For those who savour indignation (one of my favourite emotions), Mark Lawson’s The Allegations is great fun, and it provides at least the illusion of an inside track on the non-fiction backstory. I loved Mark Haddon’s The Pier Falls, whose title story is either perfect beach reading, or perfectly terrible beach reading, depending on your level of perversity.

Marcel Theroux

A non-fiction book about the breakup of a multi-ethnic state and the identity crisis that followed tops my list. Second-Hand Time is a series of first-person testimonies from the former Soviet Union woven into a stunning chorale by Svetlana Alexievich. Thomas Morris’s debut story collection We Don’t Know What We’re Doing (Faber) is mordantly funny and achingly true. The characters are with me many months after reading. I thought Elizabeth Strout’s My Name Is Lucy Barton was one of this year’s best novels: an intense, beautiful book about a mother and a daughter, and the difficulty and ambivalence of family life.

Colm Tóibín

The Mandibles is a gleeful nightmare, it made me snort with laughter even as I was shuddering

Mike McCormack has always been among the most adventurous and ambitious Irish writers. His novel Solar Bones, written in one single sonorous sentence, tells the story of a family in contemporary Ireland. The Way to the Spring: Life and Death in Palestine by Ben Ehrenreich (Penguin) is a result of three years spent going back and forth to the West Bank, living in the cities and villages.

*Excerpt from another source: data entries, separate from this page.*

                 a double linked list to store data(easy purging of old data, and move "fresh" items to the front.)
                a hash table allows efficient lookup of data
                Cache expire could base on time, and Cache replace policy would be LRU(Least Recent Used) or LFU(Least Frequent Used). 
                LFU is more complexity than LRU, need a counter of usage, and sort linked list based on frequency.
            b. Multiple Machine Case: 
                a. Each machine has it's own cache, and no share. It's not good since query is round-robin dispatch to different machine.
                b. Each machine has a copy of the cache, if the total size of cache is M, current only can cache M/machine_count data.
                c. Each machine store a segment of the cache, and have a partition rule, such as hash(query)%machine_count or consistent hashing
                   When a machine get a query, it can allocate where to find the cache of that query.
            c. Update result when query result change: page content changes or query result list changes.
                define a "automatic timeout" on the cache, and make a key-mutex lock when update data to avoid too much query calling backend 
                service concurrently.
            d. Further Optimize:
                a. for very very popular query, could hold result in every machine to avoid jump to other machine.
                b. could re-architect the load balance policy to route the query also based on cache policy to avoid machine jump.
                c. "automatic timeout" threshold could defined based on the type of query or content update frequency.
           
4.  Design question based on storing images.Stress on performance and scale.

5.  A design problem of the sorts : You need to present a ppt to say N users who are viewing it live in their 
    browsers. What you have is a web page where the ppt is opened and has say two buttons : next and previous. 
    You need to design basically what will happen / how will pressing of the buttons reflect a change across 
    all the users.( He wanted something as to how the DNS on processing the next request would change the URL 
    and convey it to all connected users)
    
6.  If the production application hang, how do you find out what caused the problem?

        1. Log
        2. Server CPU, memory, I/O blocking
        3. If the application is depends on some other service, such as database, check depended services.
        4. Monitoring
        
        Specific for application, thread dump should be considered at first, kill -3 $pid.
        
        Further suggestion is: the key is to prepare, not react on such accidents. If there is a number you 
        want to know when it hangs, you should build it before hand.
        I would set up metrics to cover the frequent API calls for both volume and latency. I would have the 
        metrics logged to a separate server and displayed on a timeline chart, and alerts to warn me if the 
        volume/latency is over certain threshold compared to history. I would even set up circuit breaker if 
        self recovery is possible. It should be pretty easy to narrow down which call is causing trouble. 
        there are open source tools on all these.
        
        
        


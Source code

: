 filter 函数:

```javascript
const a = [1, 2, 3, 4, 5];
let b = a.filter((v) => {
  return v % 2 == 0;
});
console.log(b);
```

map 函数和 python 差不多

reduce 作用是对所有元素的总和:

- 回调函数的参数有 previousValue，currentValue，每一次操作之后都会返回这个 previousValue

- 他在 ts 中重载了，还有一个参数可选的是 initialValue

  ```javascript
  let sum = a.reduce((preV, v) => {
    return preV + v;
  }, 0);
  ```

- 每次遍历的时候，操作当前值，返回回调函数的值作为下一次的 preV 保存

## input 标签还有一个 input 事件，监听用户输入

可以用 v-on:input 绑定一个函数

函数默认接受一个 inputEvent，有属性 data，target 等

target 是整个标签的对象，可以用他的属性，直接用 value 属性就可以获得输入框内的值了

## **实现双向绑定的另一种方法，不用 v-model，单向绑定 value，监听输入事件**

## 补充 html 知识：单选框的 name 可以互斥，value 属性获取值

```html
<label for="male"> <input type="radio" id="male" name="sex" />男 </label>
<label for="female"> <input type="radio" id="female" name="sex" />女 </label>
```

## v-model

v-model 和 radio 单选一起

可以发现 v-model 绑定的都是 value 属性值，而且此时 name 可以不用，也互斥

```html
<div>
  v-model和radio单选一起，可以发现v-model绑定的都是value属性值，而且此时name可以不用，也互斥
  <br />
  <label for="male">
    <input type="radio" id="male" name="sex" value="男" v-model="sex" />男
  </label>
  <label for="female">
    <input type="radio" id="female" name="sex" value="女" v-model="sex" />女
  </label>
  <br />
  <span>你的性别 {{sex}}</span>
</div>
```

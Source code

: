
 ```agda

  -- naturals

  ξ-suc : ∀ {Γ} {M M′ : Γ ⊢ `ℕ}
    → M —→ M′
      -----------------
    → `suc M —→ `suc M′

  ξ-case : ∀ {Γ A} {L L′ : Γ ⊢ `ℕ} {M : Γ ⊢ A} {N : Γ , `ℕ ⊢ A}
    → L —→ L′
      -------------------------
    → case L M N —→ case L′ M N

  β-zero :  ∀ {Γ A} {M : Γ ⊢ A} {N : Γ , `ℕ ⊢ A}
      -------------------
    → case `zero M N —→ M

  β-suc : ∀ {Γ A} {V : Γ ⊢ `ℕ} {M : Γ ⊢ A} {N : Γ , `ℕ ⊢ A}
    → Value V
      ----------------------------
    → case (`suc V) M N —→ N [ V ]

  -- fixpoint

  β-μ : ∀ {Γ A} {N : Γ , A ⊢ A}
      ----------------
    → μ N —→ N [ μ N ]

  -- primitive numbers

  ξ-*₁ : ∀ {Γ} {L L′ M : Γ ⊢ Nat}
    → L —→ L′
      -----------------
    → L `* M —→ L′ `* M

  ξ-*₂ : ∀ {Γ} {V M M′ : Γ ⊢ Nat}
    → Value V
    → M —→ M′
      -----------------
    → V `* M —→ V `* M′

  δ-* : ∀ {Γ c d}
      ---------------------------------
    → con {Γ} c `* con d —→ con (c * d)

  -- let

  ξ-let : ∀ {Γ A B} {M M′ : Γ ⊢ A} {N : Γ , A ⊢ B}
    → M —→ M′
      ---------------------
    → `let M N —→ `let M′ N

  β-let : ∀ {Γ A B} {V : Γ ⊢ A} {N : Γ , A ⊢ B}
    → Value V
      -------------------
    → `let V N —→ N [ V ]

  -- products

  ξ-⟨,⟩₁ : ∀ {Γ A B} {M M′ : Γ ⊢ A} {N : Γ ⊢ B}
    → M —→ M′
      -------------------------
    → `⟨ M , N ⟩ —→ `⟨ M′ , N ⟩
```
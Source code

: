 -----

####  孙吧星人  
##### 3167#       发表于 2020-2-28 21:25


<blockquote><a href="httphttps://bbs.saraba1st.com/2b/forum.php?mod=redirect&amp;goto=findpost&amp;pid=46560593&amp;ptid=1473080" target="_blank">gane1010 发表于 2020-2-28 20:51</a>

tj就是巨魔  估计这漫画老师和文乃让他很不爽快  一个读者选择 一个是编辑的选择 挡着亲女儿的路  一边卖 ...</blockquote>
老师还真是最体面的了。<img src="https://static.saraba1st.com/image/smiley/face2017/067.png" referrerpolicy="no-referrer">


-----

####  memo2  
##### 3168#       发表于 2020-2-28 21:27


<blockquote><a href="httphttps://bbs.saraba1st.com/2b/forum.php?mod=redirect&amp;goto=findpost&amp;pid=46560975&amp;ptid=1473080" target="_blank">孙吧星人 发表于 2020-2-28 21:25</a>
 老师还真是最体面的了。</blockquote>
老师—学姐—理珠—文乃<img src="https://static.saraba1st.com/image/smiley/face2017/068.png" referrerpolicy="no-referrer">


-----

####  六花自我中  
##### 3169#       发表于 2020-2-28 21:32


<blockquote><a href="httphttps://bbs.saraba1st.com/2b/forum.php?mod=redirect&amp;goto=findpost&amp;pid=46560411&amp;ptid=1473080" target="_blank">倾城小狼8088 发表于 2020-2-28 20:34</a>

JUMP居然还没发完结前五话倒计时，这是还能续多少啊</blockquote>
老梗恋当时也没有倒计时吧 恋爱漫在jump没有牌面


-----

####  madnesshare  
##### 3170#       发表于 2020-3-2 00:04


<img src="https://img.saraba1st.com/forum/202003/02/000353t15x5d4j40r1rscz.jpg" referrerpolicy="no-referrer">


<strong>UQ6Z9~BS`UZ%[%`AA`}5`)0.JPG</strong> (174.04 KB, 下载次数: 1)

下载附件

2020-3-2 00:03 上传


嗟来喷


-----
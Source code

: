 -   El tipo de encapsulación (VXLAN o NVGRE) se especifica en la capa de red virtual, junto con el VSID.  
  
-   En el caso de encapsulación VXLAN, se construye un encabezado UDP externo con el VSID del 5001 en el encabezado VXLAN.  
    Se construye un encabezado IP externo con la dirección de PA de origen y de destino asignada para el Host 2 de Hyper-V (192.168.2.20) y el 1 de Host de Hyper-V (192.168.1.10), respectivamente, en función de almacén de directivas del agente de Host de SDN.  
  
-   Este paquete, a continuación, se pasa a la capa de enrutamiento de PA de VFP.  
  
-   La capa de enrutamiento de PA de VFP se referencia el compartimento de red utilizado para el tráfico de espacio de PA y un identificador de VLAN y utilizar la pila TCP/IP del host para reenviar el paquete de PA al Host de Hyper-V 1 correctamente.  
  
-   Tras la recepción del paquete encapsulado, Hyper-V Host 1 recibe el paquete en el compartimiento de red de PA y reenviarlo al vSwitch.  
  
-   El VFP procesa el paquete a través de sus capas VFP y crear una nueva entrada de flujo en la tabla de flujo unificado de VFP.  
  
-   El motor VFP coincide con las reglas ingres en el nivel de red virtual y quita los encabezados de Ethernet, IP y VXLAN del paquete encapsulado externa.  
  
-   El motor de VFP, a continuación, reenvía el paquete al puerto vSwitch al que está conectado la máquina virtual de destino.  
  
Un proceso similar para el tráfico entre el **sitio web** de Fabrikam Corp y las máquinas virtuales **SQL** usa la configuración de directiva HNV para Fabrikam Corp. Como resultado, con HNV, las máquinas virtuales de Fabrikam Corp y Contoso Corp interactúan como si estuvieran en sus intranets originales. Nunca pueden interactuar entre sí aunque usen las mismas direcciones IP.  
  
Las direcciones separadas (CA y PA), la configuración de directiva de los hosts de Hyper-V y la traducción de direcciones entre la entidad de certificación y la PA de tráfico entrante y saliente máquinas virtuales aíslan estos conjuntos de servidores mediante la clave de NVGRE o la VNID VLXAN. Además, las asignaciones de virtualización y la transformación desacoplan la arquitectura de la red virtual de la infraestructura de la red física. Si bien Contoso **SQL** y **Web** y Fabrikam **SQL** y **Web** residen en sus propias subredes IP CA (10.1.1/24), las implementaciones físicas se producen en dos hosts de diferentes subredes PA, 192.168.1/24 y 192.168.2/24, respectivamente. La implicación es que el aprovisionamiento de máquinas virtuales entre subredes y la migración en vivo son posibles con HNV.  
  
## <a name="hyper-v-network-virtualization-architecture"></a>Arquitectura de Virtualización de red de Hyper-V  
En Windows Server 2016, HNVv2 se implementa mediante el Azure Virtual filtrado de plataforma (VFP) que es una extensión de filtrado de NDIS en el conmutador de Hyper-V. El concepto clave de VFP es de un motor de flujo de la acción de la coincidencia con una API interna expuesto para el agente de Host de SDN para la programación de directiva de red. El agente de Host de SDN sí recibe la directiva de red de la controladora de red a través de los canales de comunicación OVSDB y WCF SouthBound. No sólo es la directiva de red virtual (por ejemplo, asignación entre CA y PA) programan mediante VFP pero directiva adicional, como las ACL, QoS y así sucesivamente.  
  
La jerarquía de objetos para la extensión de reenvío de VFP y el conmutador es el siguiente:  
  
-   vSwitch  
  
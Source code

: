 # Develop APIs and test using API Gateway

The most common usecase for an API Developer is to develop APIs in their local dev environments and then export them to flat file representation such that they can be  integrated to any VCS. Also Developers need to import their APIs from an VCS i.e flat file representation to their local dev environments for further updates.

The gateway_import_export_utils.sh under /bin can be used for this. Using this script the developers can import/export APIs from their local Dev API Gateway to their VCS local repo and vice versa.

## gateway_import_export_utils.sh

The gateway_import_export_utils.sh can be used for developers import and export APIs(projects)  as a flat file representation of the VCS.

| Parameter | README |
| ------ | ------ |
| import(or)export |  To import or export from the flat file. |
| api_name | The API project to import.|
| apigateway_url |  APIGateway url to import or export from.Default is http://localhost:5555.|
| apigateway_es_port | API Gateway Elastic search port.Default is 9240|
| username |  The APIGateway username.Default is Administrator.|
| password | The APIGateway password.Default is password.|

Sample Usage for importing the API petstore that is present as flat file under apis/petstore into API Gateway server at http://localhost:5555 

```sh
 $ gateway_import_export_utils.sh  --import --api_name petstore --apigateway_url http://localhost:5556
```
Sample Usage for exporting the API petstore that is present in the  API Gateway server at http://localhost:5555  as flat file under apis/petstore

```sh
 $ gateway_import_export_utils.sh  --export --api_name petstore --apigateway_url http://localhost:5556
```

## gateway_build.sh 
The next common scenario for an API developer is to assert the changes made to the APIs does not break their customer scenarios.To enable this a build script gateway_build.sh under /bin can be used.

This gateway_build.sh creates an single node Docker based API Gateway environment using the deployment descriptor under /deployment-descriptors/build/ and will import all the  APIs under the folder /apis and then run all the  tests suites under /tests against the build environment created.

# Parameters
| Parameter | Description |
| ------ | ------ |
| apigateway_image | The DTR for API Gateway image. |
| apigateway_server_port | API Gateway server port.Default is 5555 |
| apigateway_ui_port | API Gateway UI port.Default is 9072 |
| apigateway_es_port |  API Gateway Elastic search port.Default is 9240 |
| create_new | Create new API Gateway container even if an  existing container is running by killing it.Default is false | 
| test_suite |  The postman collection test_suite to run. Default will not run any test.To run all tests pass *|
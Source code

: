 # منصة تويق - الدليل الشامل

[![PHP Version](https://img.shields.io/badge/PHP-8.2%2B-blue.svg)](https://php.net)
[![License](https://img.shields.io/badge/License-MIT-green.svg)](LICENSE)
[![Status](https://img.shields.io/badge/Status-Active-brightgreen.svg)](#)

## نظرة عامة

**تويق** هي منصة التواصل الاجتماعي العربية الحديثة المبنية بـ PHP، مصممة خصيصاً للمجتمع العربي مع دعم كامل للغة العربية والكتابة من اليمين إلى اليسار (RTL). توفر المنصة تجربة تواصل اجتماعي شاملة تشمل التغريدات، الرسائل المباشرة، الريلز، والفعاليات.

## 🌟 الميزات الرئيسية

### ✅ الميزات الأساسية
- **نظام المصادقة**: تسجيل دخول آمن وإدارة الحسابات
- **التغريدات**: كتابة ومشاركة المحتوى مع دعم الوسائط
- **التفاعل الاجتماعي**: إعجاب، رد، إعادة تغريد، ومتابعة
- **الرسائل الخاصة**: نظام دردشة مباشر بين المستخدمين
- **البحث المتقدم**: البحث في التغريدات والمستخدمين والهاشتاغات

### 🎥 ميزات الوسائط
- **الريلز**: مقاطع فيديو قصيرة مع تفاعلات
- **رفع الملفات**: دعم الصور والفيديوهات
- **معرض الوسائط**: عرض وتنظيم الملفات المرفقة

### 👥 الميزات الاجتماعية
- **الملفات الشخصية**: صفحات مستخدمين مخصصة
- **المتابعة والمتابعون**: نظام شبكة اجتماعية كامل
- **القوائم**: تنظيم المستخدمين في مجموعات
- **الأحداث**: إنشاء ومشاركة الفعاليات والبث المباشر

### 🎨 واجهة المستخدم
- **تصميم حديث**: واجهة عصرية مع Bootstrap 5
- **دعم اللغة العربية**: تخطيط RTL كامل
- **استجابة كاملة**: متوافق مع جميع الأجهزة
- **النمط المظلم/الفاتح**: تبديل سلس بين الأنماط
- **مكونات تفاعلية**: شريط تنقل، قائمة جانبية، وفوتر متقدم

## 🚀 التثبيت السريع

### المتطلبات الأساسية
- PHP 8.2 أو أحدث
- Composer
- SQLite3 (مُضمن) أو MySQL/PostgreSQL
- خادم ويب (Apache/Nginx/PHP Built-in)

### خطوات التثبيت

It promises to be a good companion piece to Dervla Murphy’s A Month by the Sea: Encounters in Gaza (Eland) and her Between River and Sea: Encounters in Israel and Palestine (Eland), in which one of the wisest travel writers working now casts her penetrating eye on daily life in the Middle East. I found Hisham Matar’s The Return, in which he tells the story of his father’s arrest and disappearance in Libya, riveting.